Start of Input data
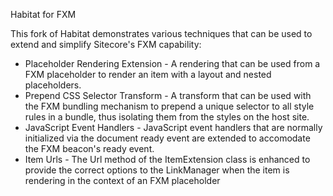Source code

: Habitat for FXM

This fork of Habitat demonstrates various techniques that can be used to extend and simplify Sitecore's FXM capability:

* Placeholder Rendering Extension - A rendering that can be used from a FXM placeholder to render an item with a layout and nested placeholders.
* Prepend CSS Selector Transform - A transform that can be used with the FXM bundling mechanism to prepend a unique selector to all style rules in a bundle, thus isolating them from the styles on the host site.
* JavaScript Event Handlers - JavaScript event handlers that are normally initialized via the document ready event are extended to accomodate the FXM beacon's ready event.
* Item Urls - The Url method of the ItemExtension class is enhanced to provide the correct options to the LinkManager when the item is rendering in the context of an FXM placeholder

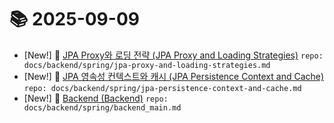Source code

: # 📚 2025-09-09
- [New!] 📗 [JPA Proxy와 로딩 전략 (JPA Proxy and Loading Strategies)](https://til.qriosity.dev/featured/backend/spring/jpa-proxy-and-loading-strategies) `repo: docs/backend/spring/jpa-proxy-and-loading-strategies.md`
- [New!] 📗 [JPA 영속성 컨텍스트와 캐시 (JPA Persistence Context and Cache)](https://til.qriosity.dev/featured/backend/spring/jpa-persistence-context-and-cache) `repo: docs/backend/spring/jpa-persistence-context-and-cache.md`
- [New!] 📗 [Backend (Backend)](https://til.qriosity.dev/featured/backend/spring/backend_main) `repo: docs/backend/spring/backend_main.md`
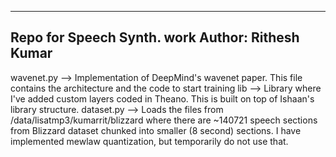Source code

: --------------------------------------------------------------------
Repo for Speech Synth. work
Author: Rithesh Kumar
-------------------------------------------------------------------

wavenet.py --> Implementation of DeepMind's wavenet paper. This file contains the architecture and the code to start training
lib --> Library where I've added custom layers coded in Theano. This is built on top of Ishaan's library structure.
dataset.py --> Loads the files from /data/lisatmp3/kumarrit/blizzard where there are ~140721 speech sections from Blizzard dataset chunked into smaller (8 second) sections. 
I have implemented mewlaw quantization, but temporarily do not use that. 
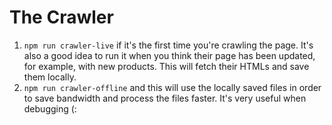 # The Crawler
1. `npm run crawler-live` if it's the first time you're crawling the page. It's also a good idea to run it when you think their page has been updated, for example, with new products. This will fetch their HTMLs and save them locally.
2. `npm run crawler-offline` and this will use the locally saved files in order to save bandwidth and process the files faster. It's very useful when debugging (:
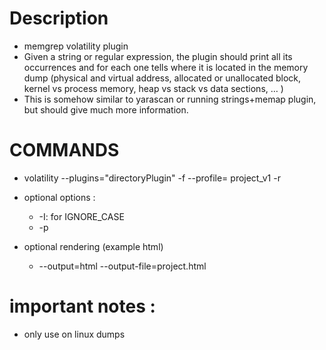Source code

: # Description
*  memgrep volatility plugin
* Given a string or regular expression, the plugin should print all its occurrences and for each one tells where it is located in the memory dump (physical and virtual address, allocated or unallocated block, kernel vs process memory, heap vs stack vs data sections, … )
* This is somehow similar to yarascan or running strings+memap plugin, but should give much more information.

# COMMANDS
* volatility --plugins="directoryPlugin" -f <dump> --profile=<windows profile> project_v1 -r <regex> <optional options> <optional rendering>

* optional options :
  * -I: for IGNORE_CASE
  * -p <pid>

* optional rendering (example html)
  * --output=html --output-file=project.html

# important notes :
* only use on linux dumps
End of Input data
* [Exercise]:
In the material above, the line with "memgrep volatility plugin" marks the start. Print it and every line after it through the last, exactly.

* [Output below]:
*  memgrep volatility plugin
* Given a string or regular expression, the plugin should print all its occurrences and for each one tells where it is located in the memory dump (physical and virtual address, allocated or unallocated block, kernel vs process memory, heap vs stack vs data sections, … )
* This is somehow similar to yarascan or running strings+memap plugin, but should give much more information.

# COMMANDS
* volatility --plugins="directoryPlugin" -f <dump> --profile=<windows profile> project_v1 -r <regex> <optional options> <optional rendering>

* optional options :
  * -I: for IGNORE_CASE
  * -p <pid>

* optional rendering (example html)
  * --output=html --output-file=project.html

# important notes :
* only use on linux dumps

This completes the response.